A la Scapêche, basée à Lorient, six chalutiers sur huit vont sur les grands fonds, les deux autres sur la lotte. Sur les grands fonds, "directement, ce sont 250 personnes qui sont concernées. Mais si on parle de l'incidence sur le port de pêche, ce sont 600 emplois directs et indirects", précise-t-il. "Ce qui nous hérisse vraiment le poil, c'est que la commissaire fait une proposition de règlement sans matériel scientifique pour l'étayer", s'insurge-t-il. "C'est scandaleux".
"Le dernier avis du CIEM (Conseil international pour l'exploration de la mer, qui formule des recommandations pour la définition des taux de capture et des quotas, ndlr) fait état en juin 2012 de niveaux de reconstitution qui sont bons", et "ils n'ont même jamais été aussi bons", explique M. Le Visage.
"Depuis dix ans, des efforts énormes ont été faits. Il y a une collaboration très efficace entre scientifiques et armement" et, "aujourd'hui, le CIEN estime que l'on est arrivé au seuil du rendement durable. Il n'est pas question que ce type de pêche s'arrête", a martelé Gérald Hussenot, secrétaire général du comité régional des pêches de Bretagne.
"aujourd'hui les choses ont changé" Les navires n'exploitent ainsi que 10% des zones de grands fonds, hors des zones de récifs coralliens, rappellent les professionnels.

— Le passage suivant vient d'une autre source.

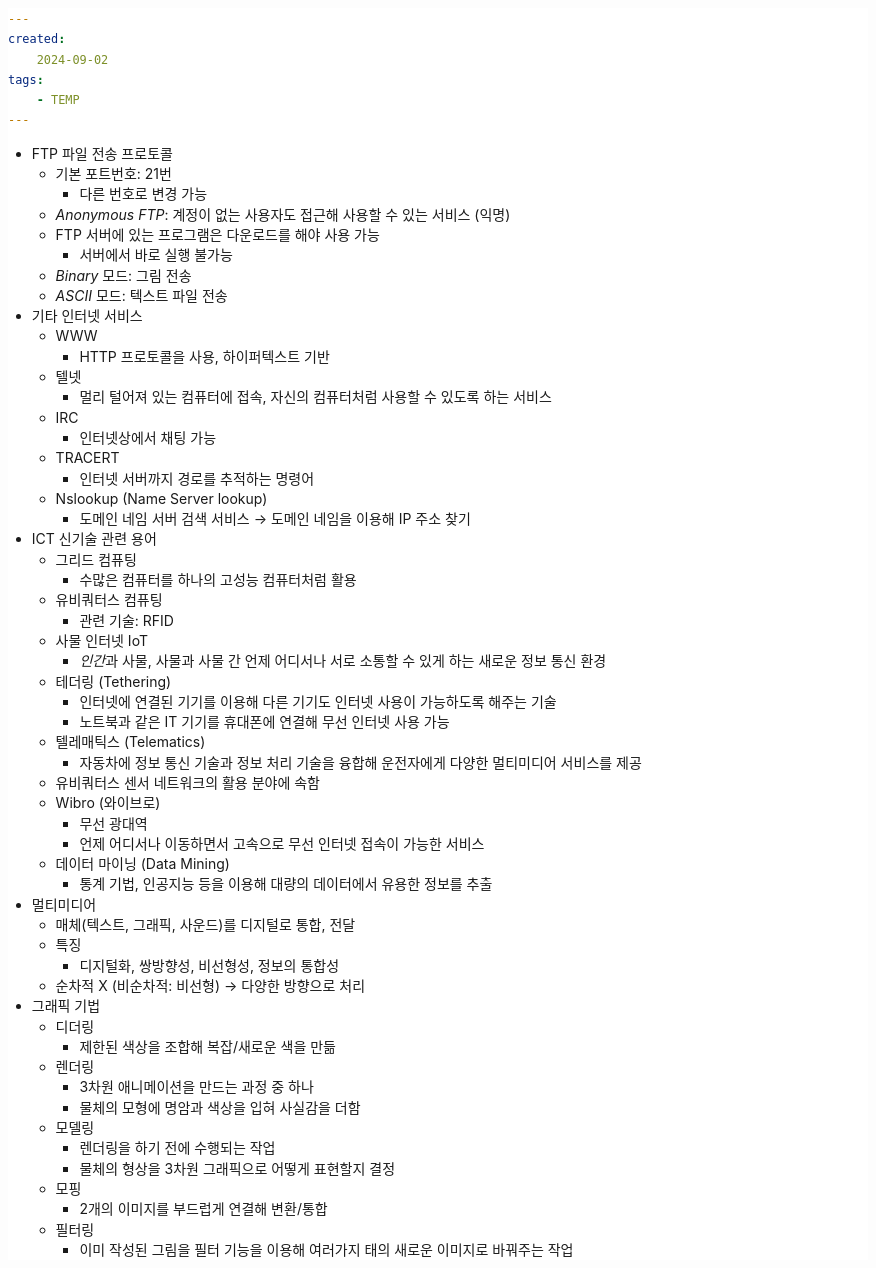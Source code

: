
 ```yaml
---
created:
    2024-09-02
tags:
    - TEMP
---
```


* FTP 파일 전송 프로토콜
    - 기본 포트번호: 21번
        + 다른 번호로 변경 가능
    - *Anonymous FTP*: 계정이 없는 사용자도 접근해 사용할 수 있는 서비스 (익명)
    - FTP 서버에 있는 프로그램은 다운로드를 해야 사용 가능
        + 서버에서 바로 실행 불가능
    - *Binary* 모드: 그림 전송
    - *ASCII* 모드: 텍스트 파일 전송
* 기타 인터넷 서비스
    - WWW
        + HTTP 프로토콜을 사용, 하이퍼텍스트 기반
    - 텔넷
        + 멀리 털어져 있는 컴퓨터에 접속, 자신의 컴퓨터처럼 사용할 수 있도록 하는 서비스
    - IRC
        + 인터넷상에서 채팅 가능
    - TRACERT
        + 인터넷 서버까지 경로를 추적하는 명령어
    - Nslookup (Name Server lookup)
        + 도메인 네임 서버 검색 서비스 → 도메인 네임을 이용해 IP 주소 찾기
* ICT 신기술 관련 용어
    - 그리드 컴퓨팅
        + 수많은 컴퓨터를 하나의 고성능 컴퓨터처럼 활용
    - 유비쿼터스 컴퓨팅
        + 관련 기술: RFID
    - 사물 인터넷 IoT
        + *인간*과 사물, 사물과 사물 간 언제 어디서나 서로 소통할 수 있게 하는 새로운 정보 통신 환경
    - 테더링 (Tethering)
        + 인터넷에 연결된 기기를 이용해 다른 기기도 인터넷 사용이 가능하도록 해주는 기술
        + 노트북과 같은 IT 기기를 휴대폰에 연결해 무선 인터넷 사용 가능
    - 텔레매틱스 (Telematics)
        + 자동차에 정보 통신 기술과 정보 처리 기술을 융합해 운전자에게 다양한 멀티미디어 서비스를 제공
    - 유비쿼터스 센서 네트워크의 활용 분야에 속함
    - Wibro (와이브로)
        + 무선 광대역
        + 언제 어디서나 이동하면서 고속으로 무선 인터넷 접속이 가능한 서비스
    - 데이터 마이닝 (Data Mining)
        + 통계 기법, 인공지능 등을 이용해 대량의 데이터에서 유용한 정보를 추출
* 멀티미디어
    - 매체(텍스트, 그래픽, 사운드)를 디지털로 통합, 전달
    - 특징
        + 디지털화, 쌍방향성, 비선형성, 정보의 통합성
    - 순차적 X (비순차적: 비선형) → 다양한 방향으로 처리
* 그래픽 기법
    - 디더링
        + 제한된 색상을 조합해 복잡/새로운 색을 만듦
    - 렌더링
        + 3차원 애니메이션을 만드는 과정 중 하나
        + 물체의 모형에 명암과 색상을 입혀 사실감을 더함
    - 모델링
        + 렌더링을 하기 전에 수행되는 작업
        + 물체의 형상을 3차원 그래픽으로 어떻게 표현할지 결정
    - 모핑
        + 2개의 이미지를 부드럽게 연결해 변환/통합
    - 필터링
        + 이미 작성된 그림을 필터 기능을 이용해 여러가지 태의 새로운 이미지로 바꿔주는 작업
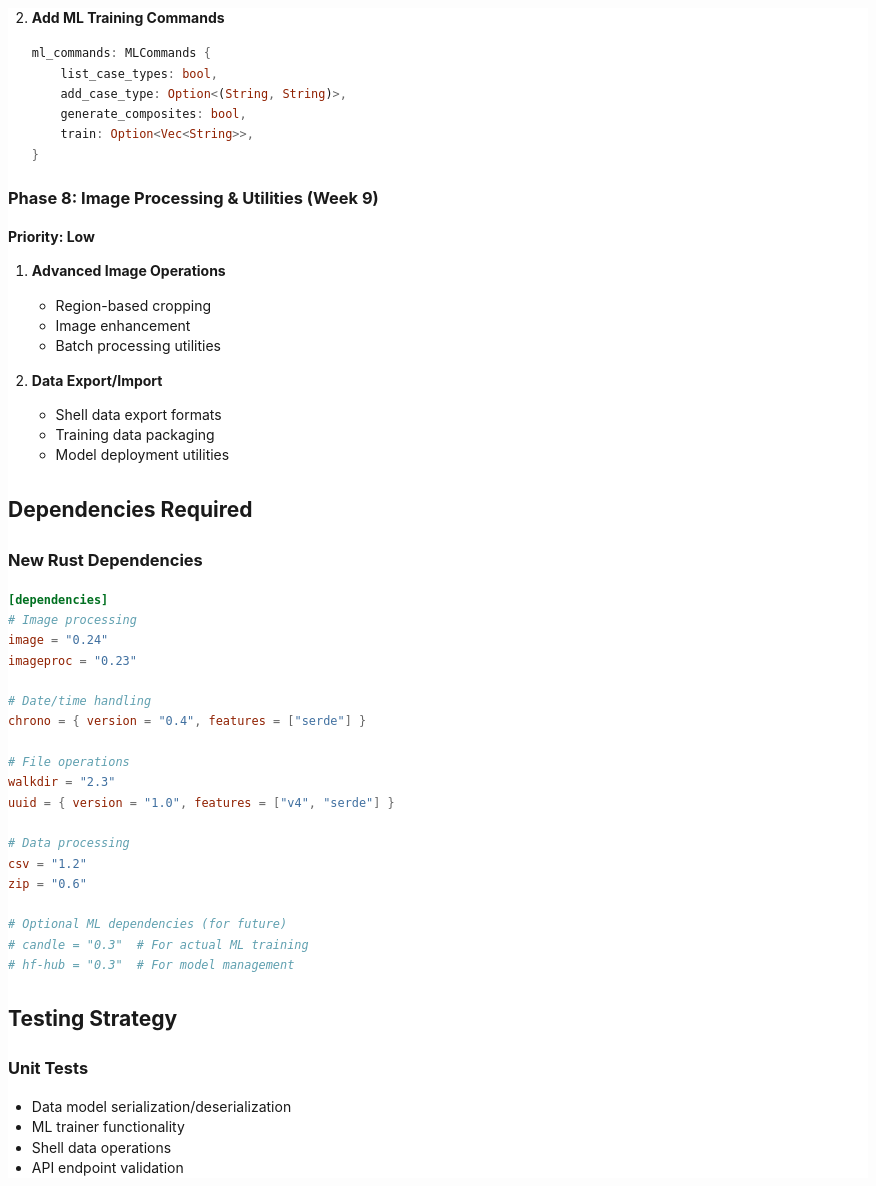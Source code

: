 2. **Add ML Training Commands**
   ```rust
   ml_commands: MLCommands {
       list_case_types: bool,
       add_case_type: Option<(String, String)>,
       generate_composites: bool,
       train: Option<Vec<String>>,
   }
   ```

### Phase 8: Image Processing & Utilities (Week 9)
**Priority: Low**

1. **Advanced Image Operations**
   - Region-based cropping
   - Image enhancement
   - Batch processing utilities

2. **Data Export/Import**
   - Shell data export formats
   - Training data packaging
   - Model deployment utilities

## Dependencies Required

### New Rust Dependencies
```toml
[dependencies]
# Image processing
image = "0.24"
imageproc = "0.23"

# Date/time handling  
chrono = { version = "0.4", features = ["serde"] }

# File operations
walkdir = "2.3"
uuid = { version = "1.0", features = ["v4", "serde"] }

# Data processing
csv = "1.2"
zip = "0.6"

# Optional ML dependencies (for future)
# candle = "0.3"  # For actual ML training
# hf-hub = "0.3"  # For model management
```

## Testing Strategy

### Unit Tests
- Data model serialization/deserialization
- ML trainer functionality
- Shell data operations
- API endpoint validation
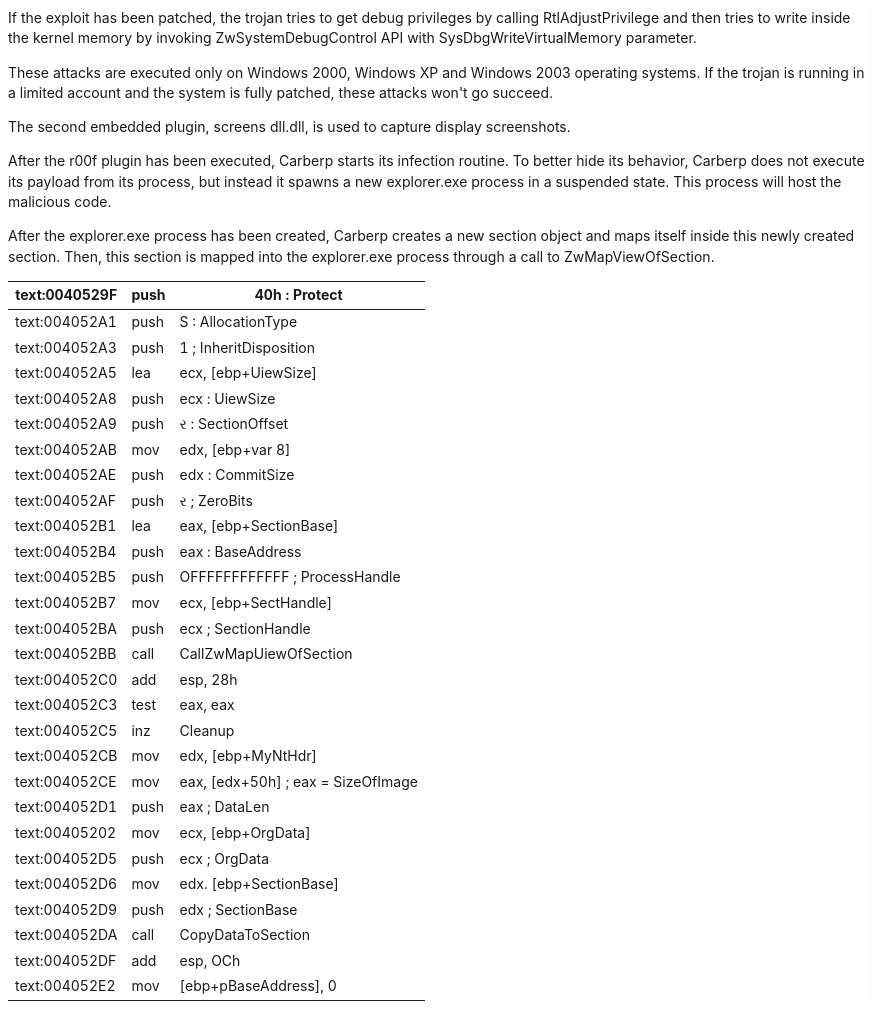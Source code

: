 If the exploit has been patched, the trojan tries to get debug privileges by calling RtlAdjustPrivilege and then tries to write inside the kernel memory by invoking ZwSystemDebugControl API with SysDbgWriteVirtualMemory parameter.

These attacks are executed only on Windows 2000, Windows XP and Windows 2003 operating systems. If the trojan is running in a limited account and the system is fully patched, these attacks won't go succeed.

The second embedded plugin, screens dll.dll, is used to capture display screenshots.

After the r00f plugin has been executed, Carberp starts its infection routine. To better hide its behavior, Carberp does not execute its payload from its process, but instead it spawns a new explorer.exe process in a suspended state. This process will host the malicious code.

After the explorer.exe process has been created, Carberp creates a new section object and maps itself inside this newly created section. Then, this section is mapped into the explorer.exe process through a call to ZwMapViewOfSection.

| text:0040529F | push | 40h : Protect |
| --- | --- | --- |
| text:004052A1 | push | S : AllocationType |
| text:004052A3 | push | 1 ; InheritDisposition |
| text:004052A5 | lea | ecx, [ebp+UiewSize] |
| text:004052A8 | push | ecx : UiewSize |
| text:004052A9 | push | ર : SectionOffset |
| text:004052AB | mov | edx, [ebp+var 8] |
| text:004052AE | push | edx : CommitSize |
| text:004052AF | push | ર ; ZeroBits |
| text:004052B1 | lea | eax, [ebp+SectionBase] |
| text:004052B4 | push | eax : BaseAddress |
| text:004052B5 | push | OFFFFFFFFFFFF ; ProcessHandle |
| text:004052B7 | mov | ecx, [ebp+SectHandle] |
| text:004052BA | push | ecx ; SectionHandle |
| text:004052BB | call | CallZwMapUiewOfSection |
| text:004052C0 | add | esp, 28h |
| text:004052C3 | test | eax, eax |
| text:004052C5 | inz | Cleanup |
| text:004052CB | mov | edx, [ebp+MyNtHdr] |
| text:004052CE | mov | eax, [edx+50h] ; eax = SizeOfImage |
| text:004052D1 | push | eax ; DataLen |
| text:00405202 | mov | ecx, [ebp+OrgData] |
| text:004052D5 | push | ecx ; OrgData |
| text:004052D6 | mov | edx. [ebp+SectionBase] |
| text:004052D9 | push | edx ; SectionBase |
| text:004052DA | call | CopyDataToSection |
| text:004052DF | add | esp, OCh |
| text:004052E2 | mov | [ebp+pBaseAddress], 0 |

La commissaire affirme vouloir protéger les grands fonds situés à 4.000 m de profondeur, mais les chalutiers ne vont pas au-delà des 1.500 mètres, note le Comité national des pêches maritimes et des élevages marins (CNPMEM). "L'essentiel de nos pêches (grenadier, sabre et lingue bleue) se situe entre 600 et 1.000 mètres", confirme M. Le Visage.
Et si, il y a 15 ou 20 ans, la situation de la ressource des grands fonds était mauvaise, "aujourd'hui, les choses ont changé", affirme M. Hussenot. L'armement Scapêche a ainsi réduit la voilure, en passant de 21 chalutiers en 2000 à six en 2005.
"Aujourd'hui, nous sommes entre la colère, la révolte, l'incompréhension, et le mépris de tous les efforts consentis depuis des années", assure M. Le Visage.
Les politiques ne sont pas en reste pour monter au front, comme la députée européenne Isabelle Thomas (PS) qui estime, dans un communiqué, que "la destruction programmée de ces emplois non délocalisables relève purement de l'irrationnel". Les élus bretons ont eux aussi alerté sur les conséquences socio-économiques "catastrophiques" qu'un tel projet aurait en Bretagne avec "des centaines d'emplois directs perdus".
Une perspective qu'ils ne veulent même pas envisager alors que deux piliers de l'emploi en Bretagne sont en train de s'effondrer: le groupe volailler Doux où plus de 1.500 licenciements sont craints et l'usine PSA de La Janais, près de Rennes, avec 1.400 suppressions d'emplois.